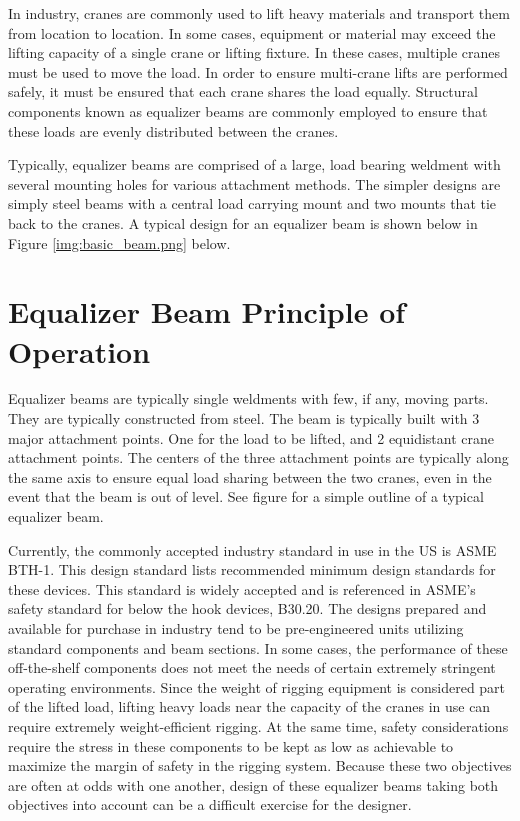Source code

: 
In industry, cranes are commonly used to lift heavy materials and transport them from location to location. In some cases, equipment or material may exceed the lifting capacity of a single crane or lifting fixture. In these cases, multiple cranes must be used to move the load. In order to ensure multi-crane lifts are performed safely, it must be ensured that each crane shares the load equally. Structural components known as equalizer beams are commonly employed to ensure that these loads are evenly distributed between the cranes. 

Typically, equalizer beams are comprised of a large, load bearing weldment with several mounting holes for various attachment methods. The simpler designs are simply steel beams with a central load carrying mount and two mounts that tie back to the cranes. A typical design for an equalizer beam is shown below in Figure \ref{img:basic_beam.png} below. 

\section{Equalizer Beam Principle of Operation} 

Equalizer beams are typically single weldments with few, if any, moving parts. They are typically constructed from steel. The beam is typically built with 3 major attachment points. One for the load to be lifted, and 2 equidistant crane attachment points. The centers of the three attachment points are typically along the same axis to ensure equal load sharing between the two cranes, even in the event that the beam is out of level. See figure  for a simple outline of a typical equalizer beam.

Currently, the commonly accepted industry standard in use in the US is ASME BTH-1. This design standard lists recommended minimum design standards for these devices. This standard is widely accepted and is referenced in ASME's safety standard for below the hook devices, B30.20. The designs prepared and available for purchase in industry tend to be pre-engineered units utilizing standard components and beam sections. In some cases, the performance of these off-the-shelf components does not meet the needs of certain extremely stringent operating environments. Since the weight of rigging equipment is considered part of the lifted load, lifting heavy loads near the capacity of the cranes in use can require extremely weight-efficient rigging. At the same time, safety considerations require the stress in these components to be kept as low as achievable to maximize the margin of safety in the rigging system. Because these two objectives are often at odds with one another, design of these equalizer beams taking both objectives into account can be a difficult exercise for the designer. 

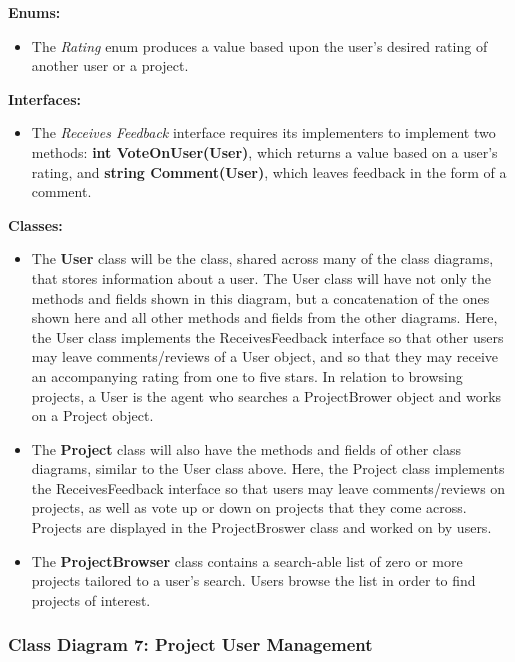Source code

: \documentclass[twoside,letterpaper]{article}
\begin{document}
{\textbf{Enums:}\\
\begin{itemize}
	\item The \textit{Rating} enum produces a value based upon the user's desired rating of another user or a project.
\end{itemize}
\textbf{Interfaces:}\\
\begin{itemize}
	\item The \textit{Receives Feedback} interface requires its implementers to implement two methods: \textbf{int VoteOnUser(User)}, which returns a value based on a user's rating, and \textbf{string Comment(User)}, which leaves feedback in the form of a comment.
\end{itemize}
\textbf{Classes:}
\begin{itemize}
	\item The \textbf{User} class will be the class, shared across many of the class diagrams, that stores information about a user. The User class will have not only the methods and fields shown in this diagram, but a concatenation of the ones shown here and all other methods and fields from the other diagrams. Here, the User class implements the ReceivesFeedback interface so that other users may leave comments/reviews of a User object, and so that they may receive an accompanying rating from one to five stars. In relation to browsing projects, a User is the agent who searches a ProjectBrower object and works on a Project object.
	\item The \textbf{Project} class will also have the methods and fields of other class diagrams, similar to the User class above. Here, the Project class implements the ReceivesFeedback interface so that users may leave comments/reviews on projects, as well as vote up or down on projects that they come across. Projects are displayed in the ProjectBroswer class and worked on by users.
	\item The \textbf{ProjectBrowser} class contains a search-able list of zero or more projects tailored to a user's search. Users browse the list in order to find projects of interest.
\end{itemize}

\newpage
\subsubsection[Class Diagram 7: Project User Management]{\rmfamily\bfseries\color{black}
	Class Diagram 7: Project User Management}
\hypertarget{RefHeading22059017292}{}
\bigskip

}
\end{document}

....

• Work to complete
Scan the records above for the string "based", then copy each line where it turns up.

• Task output
	\item The \textit{Rating} enum produces a value based upon the user's desired rating of another user or a project.
	\item The \textit{Receives Feedback} interface requires its implementers to implement two methods: \textbf{int VoteOnUser(User)}, which returns a value based on a user's rating, and \textbf{string Comment(User)}, which leaves feedback in the form of a comment.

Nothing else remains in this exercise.